The village elders chose a group of volunteers to arrange food for them as people usually do in times of trouble across the Muslim-majority region where armed rebels have been fighting a three-decade-long war against Indian rule.

The Himalayan region witnessed similar restrictions and months of blockades, albeit for political reasons, in 2008, 2010, 2016, and more recently last year when the in a controversial move stripped Kashmir of its semi-autonomous status and later divided it into federally administered territories.

Shahid Ahmad, another villager, said that this time around it was slightly different because “we had not only to arrange food but also maintain social distance” while feeding the hungry. “So it was a little tougher but we managed till the authorities made arrangements for them.”

Frequent curfews imposed by the government to prevent demonstrations and riots have taught Kashmiris how to keep supply lines open and assist the most vulnerable.

Maqbool Mir, a Srinagar resident, told EFE that when Prime Minister Narendra Modi announced the lockdown on Mar.24 within a four-hour ultimatum, residents of his neighborhood quickly assembled to reactivate a local group of young and elderly volunteers.

The residents have formed the relief committee to look into social and economic issues in the neighborhood with its members keeping a tab on those whose livelihoods are disrupted by frequent troubles in Kashmir.

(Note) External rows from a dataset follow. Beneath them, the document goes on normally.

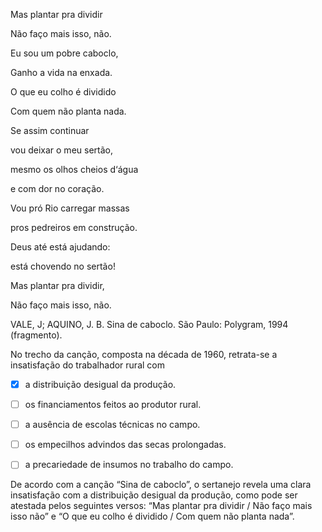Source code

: 

Mas plantar pra dividir

Não faço mais isso, não.

Eu sou um pobre caboclo,

Ganho a vida na enxada.

O que eu colho é dividido

Com quem não planta nada.

Se assim continuar

vou deixar o meu sertão,

mesmo os olhos cheios d‘água

e com dor no coração.

Vou pró Rio carregar massas

pros pedreiros em construção.

Deus até está ajudando:

está chovendo no sertão!

Mas plantar pra dividir,

Não faço mais isso, não.

VALE, J; AQUINO, J. B. Sina de caboclo. São Paulo: Polygram, 1994 (fragmento).

No trecho da canção, composta na década de 1960, retrata-se a insatisfação do trabalhador rural com



- [x] a distribuição desigual da produção.
- [ ] os financiamentos feitos ao produtor rural.
- [ ] a ausência de escolas técnicas no campo.
- [ ] os empecilhos advindos das secas prolongadas.
- [ ] a precariedade de insumos no trabalho do campo.


De acordo com a canção “Sina de caboclo”, o sertanejo revela uma clara insatisfação com a distribuição desigual da produção, como pode ser atestada pelos seguintes versos: “Mas plantar pra dividir / Não faço mais isso não” e “O que eu colho é dividido / Com quem não planta nada”.
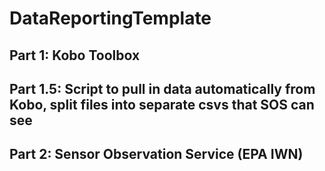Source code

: # DataReportingTemplate

## Part 1: Kobo Toolbox

## Part 1.5: Script to pull in data automatically from Kobo, split files into separate csvs that SOS can see

## Part 2: Sensor Observation Service (EPA IWN)
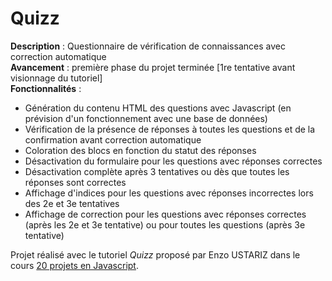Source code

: # Quizz  
**Description** : Questionnaire de vérification de connaissances avec correction automatique   
**Avancement** : première phase du projet terminée [1re tentative avant visionnage du tutoriel]  
**Fonctionnalités** : 
* Génération du contenu HTML des questions avec Javascript (en prévision d'un fonctionnement avec une base de données)
* Vérification de la présence de réponses à toutes les questions et de la confirmation avant correction automatique
* Coloration des blocs en fonction du statut des réponses
* Désactivation du formulaire pour les questions avec réponses correctes
* Désactivation complète après 3 tentatives ou dès que toutes les réponses sont correctes
* Affichage d'indices pour les questions avec réponses incorrectes lors des 2e et 3e tentatives
* Affichage de correction pour les questions avec réponses correctes (après les 2e et 3e tentative) ou pour toutes les questions (après 3e tentative)

Projet réalisé avec le tutoriel *Quizz* proposé par Enzo USTARIZ dans le cours [20 projets en Javascript](https://www.ecole-du-web.net/p/20-projets-en-javascript).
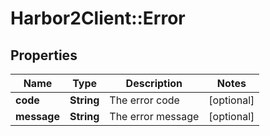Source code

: # Harbor2Client::Error

## Properties
Name | Type | Description | Notes
------------ | ------------- | ------------- | -------------
**code** | **String** | The error code | [optional] 
**message** | **String** | The error message | [optional] 



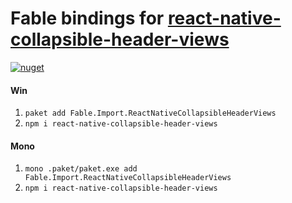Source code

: # Fable bindings for [react-native-collapsible-header-views](https://npmjs.com/package/react-native-collapsible-header-views)

[![nuget](https://badge.fury.io/nu/Fable.Import.ReactNativeCollapsibleHeaderViews.svg)](https://badge.fury.io/nu/Fable.Import.ReactNativeCollapsibleHeaderViews)

#### Win
1. `paket add Fable.Import.ReactNativeCollapsibleHeaderViews`
2. `npm i react-native-collapsible-header-views`

#### Mono
1. `mono .paket/paket.exe add Fable.Import.ReactNativeCollapsibleHeaderViews`
2. `npm i react-native-collapsible-header-views`
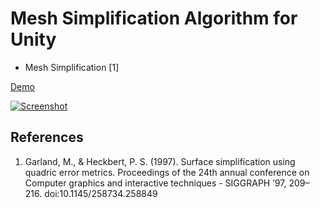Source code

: Mesh Simplification Algorithm for Unity
==
* Mesh Simplification [1]

[Demo](http://nobnak.github.io/SceneSamples/Garland97/Garland97.html)

[![Screenshot](http://i.vimeocdn.com/video/500090197_640.jpg)](https://vimeo.com/114418175)

## References
1. Garland, M., & Heckbert, P. S. (1997). Surface simplification using quadric error metrics. Proceedings of the 24th annual conference on Computer graphics and interactive techniques - SIGGRAPH  ’97, 209–216. doi:10.1145/258734.258849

Such committees formed in almost every neighborhood collect monthly donations from the residents to be ready for any eventuality due to social, political, or natural reasons.

“The conflict has taught us how to remain ready,” Abdul Gani, who heads one such group in a south Kashmir village, told EFE.

He said the government relief is always delayed and such committees are usually the first responders to any crisis at the local level.

Abdul Hameed, who is a member of one such committee in the Shopian district, said the concept had existed throughout history. “It is a sense of social responsibility.”

The idyllic valley is disputed between India and Pakistan since the partition of the subcontinent in 1947. The two nuclear neighbors rule parts of the divided territory but claim it in entirety.

Kashmir has seen a bloody separatist campaign since the 1990s that has claimed thousands of lives.

The raging conflict has devastated the region’s limited economic development of the region that once was one of the most sought after tourist destinations in the world.